University of Virginia’s Assistant Dean of Students slammed Rolling Stone in an open letter Wednesday, saying the magazine “deeply damaged me both personally and professionally.”

“Using me as the personification of a heartless administration, the Rolling Stone article attacked my life’s work,” Nicole Eramo wrote in an open letter to publisher Jann Wenner.

Eramo, who was depicted in the piece as being unresponsive to accuser “Jackie’s” rape claims, added the magazine’s actions are “too little, too late.”

She’s hired an attorney with the firm Clare Locke, Virginia-based practice that specializes in defamation, according to The Washington Post.

In her letter, Eramo recounts receiving death and rape threats after Rolling Stone’s story was published. She also takes the story’s author, Sabrina Rubin Erdely, to task for failing to provide context about all she and her team had done in the past to combat sexual assault on campus.

“Ms. Erdely squandered an opportunity to have a more nuanced and accurate conversation about this issue because she was busy filling in her preconceived narrative and ultimately setting back the cause of advocacy and support in ways that we are still only beginning to understand here in Charlottesville and across the country,” she wrote.

“Inflamed by the false portrayal in the article, protestors showed up at my office, demanding I be fired. Perhaps most egregious and shocking were the e-mails that I received expressing hope that I be killed or raped, and commenting that they hoped that I had a daughter so that she could be raped.”

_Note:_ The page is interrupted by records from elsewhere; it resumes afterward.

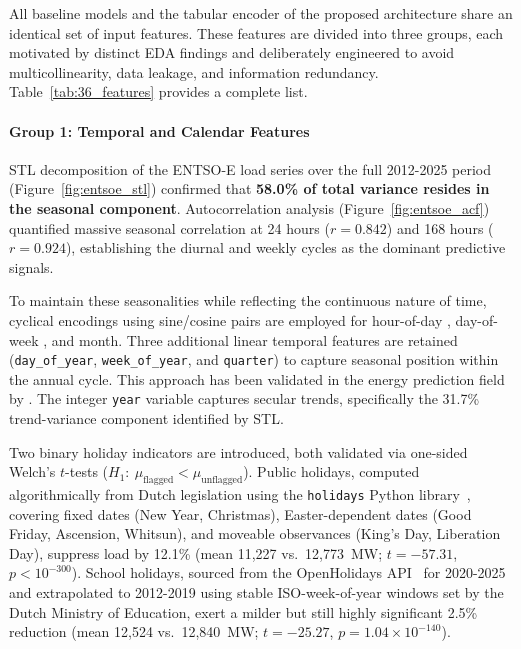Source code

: All baseline models and the tabular encoder of the proposed architecture share an identical set of input features. These features are divided into three groups, each motivated by distinct EDA findings and deliberately engineered to avoid multicollinearity, data leakage, and information redundancy. Table~\ref{tab:36_features} provides a complete list.

\paragraph{Group 1: Temporal and Calendar Features}
\label{par:temporal_features}

STL decomposition of the ENTSO-E load series over the full 2012-2025 period (Figure~\ref{fig:entsoe_stl}) confirmed that \textbf{58.0\% of total variance resides in the seasonal component}. Autocorrelation analysis (Figure~\ref{fig:entsoe_acf}) quantified massive seasonal correlation at 24 hours ($r = 0.842$) and 168 hours ($r = 0.924$), establishing the diurnal and weekly cycles as the dominant predictive signals.

To maintain these seasonalities while reflecting the continuous nature of time, cyclical encodings using sine/cosine pairs are employed for hour-of-day , day-of-week , and month. Three additional linear temporal features are retained (\texttt{day\_of\_year}, \texttt{week\_of\_year}, and \texttt{quarter}) to capture seasonal position within the annual cycle. This approach has been validated in the energy prediction field by \cite{khazem2025cyclical}. The integer \texttt{year} variable captures secular trends, specifically the 31.7\% trend-variance component identified by STL.

Two binary holiday indicators are introduced, both validated via one-sided Welch's $t$-tests ($H_1{:}\ \mu_{\text{flagged}} < \mu_{\text{unflagged}}$). Public holidays, computed algorithmically from Dutch legislation using the \texttt{holidays} Python library~\cite{holidays_python}, covering fixed dates (New Year, Christmas), Easter-dependent dates (Good Friday, Ascension, Whitsun), and moveable observances (King's Day, Liberation Day), suppress load by 12.1\% (mean 11,227 vs.\ 12,773~MW; $t = -57.31$, $p < 10^{-300}$). School holidays, sourced from the OpenHolidays API~\cite{openholidays_api} for 2020-2025 and extrapolated to 2012-2019 using stable ISO-week-of-year windows set by the Dutch Ministry of Education, exert a milder but still highly significant 2.5\% reduction (mean 12,524 vs.\ 12,840~MW; $t = -25.27$, $p = 1.04 \times 10^{-140}$).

Columbia Journalism School’s review of “A Rape on Campus,” released earlier this month, was a scathing takedown of the story, finding “institutional failure” at the magazine and pointing blame at Managing Editor Will Dana, story editor Sean Woods and Rubin Erdely.

In a statement to TheWrap, a representative from Rolling Stone said, “We sincerely regret any pain we caused Dean Nicole Eramo and others affected by this story.”

To date, Wenner has not fired anyone involved with the article.